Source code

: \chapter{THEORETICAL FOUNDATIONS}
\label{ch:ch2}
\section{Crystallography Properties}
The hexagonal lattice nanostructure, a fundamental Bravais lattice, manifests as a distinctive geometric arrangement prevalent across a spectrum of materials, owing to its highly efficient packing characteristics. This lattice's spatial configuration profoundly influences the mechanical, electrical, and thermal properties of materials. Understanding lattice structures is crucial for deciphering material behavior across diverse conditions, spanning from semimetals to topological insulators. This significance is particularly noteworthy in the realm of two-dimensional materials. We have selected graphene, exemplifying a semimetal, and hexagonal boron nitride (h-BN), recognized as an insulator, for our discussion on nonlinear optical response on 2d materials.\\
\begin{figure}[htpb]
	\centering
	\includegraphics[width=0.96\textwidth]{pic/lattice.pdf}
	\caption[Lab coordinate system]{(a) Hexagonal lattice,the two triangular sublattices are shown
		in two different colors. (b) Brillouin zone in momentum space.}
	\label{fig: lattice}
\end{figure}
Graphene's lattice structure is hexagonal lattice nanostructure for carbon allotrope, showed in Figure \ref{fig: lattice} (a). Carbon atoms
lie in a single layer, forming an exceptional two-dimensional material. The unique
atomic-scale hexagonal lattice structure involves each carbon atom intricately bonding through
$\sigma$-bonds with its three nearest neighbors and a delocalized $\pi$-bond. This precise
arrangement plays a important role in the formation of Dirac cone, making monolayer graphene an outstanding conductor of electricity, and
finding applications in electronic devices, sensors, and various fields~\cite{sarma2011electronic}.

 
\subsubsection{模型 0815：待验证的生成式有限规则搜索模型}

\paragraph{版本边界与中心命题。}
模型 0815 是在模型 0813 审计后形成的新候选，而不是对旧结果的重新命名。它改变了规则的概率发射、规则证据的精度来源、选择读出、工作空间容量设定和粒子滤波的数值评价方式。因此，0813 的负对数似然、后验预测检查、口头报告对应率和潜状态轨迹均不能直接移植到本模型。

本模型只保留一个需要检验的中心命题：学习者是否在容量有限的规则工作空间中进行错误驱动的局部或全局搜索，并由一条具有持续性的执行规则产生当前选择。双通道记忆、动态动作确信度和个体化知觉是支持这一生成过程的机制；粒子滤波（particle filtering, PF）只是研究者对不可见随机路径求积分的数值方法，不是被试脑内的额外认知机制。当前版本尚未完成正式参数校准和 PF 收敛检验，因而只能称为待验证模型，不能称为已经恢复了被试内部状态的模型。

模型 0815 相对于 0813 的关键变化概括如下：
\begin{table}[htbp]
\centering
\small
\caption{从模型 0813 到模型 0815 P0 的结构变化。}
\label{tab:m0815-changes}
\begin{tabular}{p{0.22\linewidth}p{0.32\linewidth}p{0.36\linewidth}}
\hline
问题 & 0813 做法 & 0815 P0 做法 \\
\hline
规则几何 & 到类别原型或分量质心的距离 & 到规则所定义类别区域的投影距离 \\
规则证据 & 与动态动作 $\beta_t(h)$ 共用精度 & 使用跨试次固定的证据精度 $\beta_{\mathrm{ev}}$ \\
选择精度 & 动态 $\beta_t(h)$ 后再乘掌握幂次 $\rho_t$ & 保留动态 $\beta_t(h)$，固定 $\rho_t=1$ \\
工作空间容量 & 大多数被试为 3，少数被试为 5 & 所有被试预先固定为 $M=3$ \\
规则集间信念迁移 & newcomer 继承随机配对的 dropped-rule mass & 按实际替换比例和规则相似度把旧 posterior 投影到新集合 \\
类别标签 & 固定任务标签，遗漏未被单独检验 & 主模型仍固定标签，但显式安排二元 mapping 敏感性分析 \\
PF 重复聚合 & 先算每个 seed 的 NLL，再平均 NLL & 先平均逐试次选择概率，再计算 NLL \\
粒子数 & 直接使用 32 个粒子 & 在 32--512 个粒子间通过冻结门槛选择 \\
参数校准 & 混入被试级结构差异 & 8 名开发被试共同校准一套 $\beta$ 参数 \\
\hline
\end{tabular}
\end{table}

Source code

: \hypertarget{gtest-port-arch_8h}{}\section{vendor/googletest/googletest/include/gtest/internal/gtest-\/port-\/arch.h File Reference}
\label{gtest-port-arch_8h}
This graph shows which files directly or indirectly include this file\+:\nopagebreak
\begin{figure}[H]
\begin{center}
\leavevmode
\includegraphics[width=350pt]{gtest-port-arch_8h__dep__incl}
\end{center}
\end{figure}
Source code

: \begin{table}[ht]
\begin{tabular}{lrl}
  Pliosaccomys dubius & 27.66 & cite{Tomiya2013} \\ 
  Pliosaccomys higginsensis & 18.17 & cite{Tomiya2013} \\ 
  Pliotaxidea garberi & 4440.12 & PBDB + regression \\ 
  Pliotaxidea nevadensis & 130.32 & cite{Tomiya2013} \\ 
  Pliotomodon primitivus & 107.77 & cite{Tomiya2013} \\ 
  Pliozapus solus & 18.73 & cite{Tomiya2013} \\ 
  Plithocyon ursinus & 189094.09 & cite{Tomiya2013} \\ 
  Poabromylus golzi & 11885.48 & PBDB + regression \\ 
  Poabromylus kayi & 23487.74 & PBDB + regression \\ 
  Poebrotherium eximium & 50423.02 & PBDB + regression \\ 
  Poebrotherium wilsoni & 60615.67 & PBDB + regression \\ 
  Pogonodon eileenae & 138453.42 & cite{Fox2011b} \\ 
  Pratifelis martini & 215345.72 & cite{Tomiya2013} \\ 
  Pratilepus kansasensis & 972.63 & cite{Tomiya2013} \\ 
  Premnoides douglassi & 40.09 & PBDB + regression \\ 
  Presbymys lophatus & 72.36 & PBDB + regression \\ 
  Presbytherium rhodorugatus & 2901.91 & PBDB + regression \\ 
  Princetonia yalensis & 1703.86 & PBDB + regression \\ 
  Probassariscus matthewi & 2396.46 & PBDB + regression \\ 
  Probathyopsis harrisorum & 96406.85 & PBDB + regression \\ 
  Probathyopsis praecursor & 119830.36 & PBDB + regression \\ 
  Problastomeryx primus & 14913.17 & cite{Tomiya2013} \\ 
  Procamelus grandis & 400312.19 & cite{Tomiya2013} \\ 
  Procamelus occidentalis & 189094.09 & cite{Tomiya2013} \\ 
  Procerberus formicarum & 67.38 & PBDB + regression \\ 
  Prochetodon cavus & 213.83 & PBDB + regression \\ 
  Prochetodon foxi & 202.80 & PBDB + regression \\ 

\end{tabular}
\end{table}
————
What the exercise asks:
Return all the lines above exactly as given.

Expected output:
Source code

: \chapter{THEORETICAL FOUNDATIONS}
\label{ch:ch2}
\section{Crystallography Properties}
The hexagonal lattice nanostructure, a fundamental Bravais lattice, manifests as a distinctive geometric arrangement prevalent across a spectrum of materials, owing to its highly efficient packing characteristics. This lattice's spatial configuration profoundly influences the mechanical, electrical, and thermal properties of materials. Understanding lattice structures is crucial for deciphering material behavior across diverse conditions, spanning from semimetals to topological insulators. This significance is particularly noteworthy in the realm of two-dimensional materials. We have selected graphene, exemplifying a semimetal, and hexagonal boron nitride (h-BN), recognized as an insulator, for our discussion on nonlinear optical response on 2d materials.\\
\begin{figure}[htpb]
	\centering
	\includegraphics[width=0.96\textwidth]{pic/lattice.pdf}
	\caption[Lab coordinate system]{(a) Hexagonal lattice,the two triangular sublattices are shown
		in two different colors. (b) Brillouin zone in momentum space.}
	\label{fig: lattice}
\end{figure}
Graphene's lattice structure is hexagonal lattice nanostructure for carbon allotrope, showed in Figure \ref{fig: lattice} (a). Carbon atoms
lie in a single layer, forming an exceptional two-dimensional material. The unique
atomic-scale hexagonal lattice structure involves each carbon atom intricately bonding through
$\sigma$-bonds with its three nearest neighbors and a delocalized $\pi$-bond. This precise
arrangement plays a important role in the formation of Dirac cone, making monolayer graphene an outstanding conductor of electricity, and
finding applications in electronic devices, sensors, and various fields~\cite{sarma2011electronic}.

 
\subsubsection{模型 0815：待验证的生成式有限规则搜索模型}

\paragraph{版本边界与中心命题。}
模型 0815 是在模型 0813 审计后形成的新候选，而不是对旧结果的重新命名。它改变了规则的概率发射、规则证据的精度来源、选择读出、工作空间容量设定和粒子滤波的数值评价方式。因此，0813 的负对数似然、后验预测检查、口头报告对应率和潜状态轨迹均不能直接移植到本模型。

本模型只保留一个需要检验的中心命题：学习者是否在容量有限的规则工作空间中进行错误驱动的局部或全局搜索，并由一条具有持续性的执行规则产生当前选择。双通道记忆、动态动作确信度和个体化知觉是支持这一生成过程的机制；粒子滤波（particle filtering, PF）只是研究者对不可见随机路径求积分的数值方法，不是被试脑内的额外认知机制。当前版本尚未完成正式参数校准和 PF 收敛检验，因而只能称为待验证模型，不能称为已经恢复了被试内部状态的模型。

模型 0815 相对于 0813 的关键变化概括如下：
\begin{table}[htbp]
\centering
\small
\caption{从模型 0813 到模型 0815 P0 的结构变化。}
\label{tab:m0815-changes}
\begin{tabular}{p{0.22\linewidth}p{0.32\linewidth}p{0.36\linewidth}}
\hline
问题 & 0813 做法 & 0815 P0 做法 \\
\hline
规则几何 & 到类别原型或分量质心的距离 & 到规则所定义类别区域的投影距离 \\
规则证据 & 与动态动作 $\beta_t(h)$ 共用精度 & 使用跨试次固定的证据精度 $\beta_{\mathrm{ev}}$ \\
选择精度 & 动态 $\beta_t(h)$ 后再乘掌握幂次 $\rho_t$ & 保留动态 $\beta_t(h)$，固定 $\rho_t=1$ \\
工作空间容量 & 大多数被试为 3，少数被试为 5 & 所有被试预先固定为 $M=3$ \\
规则集间信念迁移 & newcomer 继承随机配对的 dropped-rule mass & 按实际替换比例和规则相似度把旧 posterior 投影到新集合 \\
类别标签 & 固定任务标签，遗漏未被单独检验 & 主模型仍固定标签，但显式安排二元 mapping 敏感性分析 \\
PF 重复聚合 & 先算每个 seed 的 NLL，再平均 NLL & 先平均逐试次选择概率，再计算 NLL \\
粒子数 & 直接使用 32 个粒子 & 在 32--512 个粒子间通过冻结门槛选择 \\
参数校准 & 混入被试级结构差异 & 8 名开发被试共同校准一套 $\beta$ 参数 \\
\hline
\end{tabular}
\end{table}

Source code

: \hypertarget{gtest-port-arch_8h}{}\section{vendor/googletest/googletest/include/gtest/internal/gtest-\/port-\/arch.h File Reference}
\label{gtest-port-arch_8h}
This graph shows which files directly or indirectly include this file\+:\nopagebreak
\begin{figure}[H]
\begin{center}
\leavevmode
\includegraphics[width=350pt]{gtest-port-arch_8h__dep__incl}
\end{center}
\end{figure}
Source code

: \begin{table}[ht]
\begin{tabular}{lrl}
  Pliosaccomys dubius & 27.66 & cite{Tomiya2013} \\ 
  Pliosaccomys higginsensis & 18.17 & cite{Tomiya2013} \\ 
  Pliotaxidea garberi & 4440.12 & PBDB + regression \\ 
  Pliotaxidea nevadensis & 130.32 & cite{Tomiya2013} \\ 
  Pliotomodon primitivus & 107.77 & cite{Tomiya2013} \\ 
  Pliozapus solus & 18.73 & cite{Tomiya2013} \\ 
  Plithocyon ursinus & 189094.09 & cite{Tomiya2013} \\ 
  Poabromylus golzi & 11885.48 & PBDB + regression \\ 
  Poabromylus kayi & 23487.74 & PBDB + regression \\ 
  Poebrotherium eximium & 50423.02 & PBDB + regression \\ 
  Poebrotherium wilsoni & 60615.67 & PBDB + regression \\ 
  Pogonodon eileenae & 138453.42 & cite{Fox2011b} \\ 
  Pratifelis martini & 215345.72 & cite{Tomiya2013} \\ 
  Pratilepus kansasensis & 972.63 & cite{Tomiya2013} \\ 
  Premnoides douglassi & 40.09 & PBDB + regression \\ 
  Presbymys lophatus & 72.36 & PBDB + regression \\ 
  Presbytherium rhodorugatus & 2901.91 & PBDB + regression \\ 
  Princetonia yalensis & 1703.86 & PBDB + regression \\ 
  Probassariscus matthewi & 2396.46 & PBDB + regression \\ 
  Probathyopsis harrisorum & 96406.85 & PBDB + regression \\ 
  Probathyopsis praecursor & 119830.36 & PBDB + regression \\ 
  Problastomeryx primus & 14913.17 & cite{Tomiya2013} \\ 
  Procamelus grandis & 400312.19 & cite{Tomiya2013} \\ 
  Procamelus occidentalis & 189094.09 & cite{Tomiya2013} \\ 
  Procerberus formicarum & 67.38 & PBDB + regression \\ 
  Prochetodon cavus & 213.83 & PBDB + regression \\ 
  Prochetodon foxi & 202.80 & PBDB + regression \\ 

\end{tabular}
\end{table}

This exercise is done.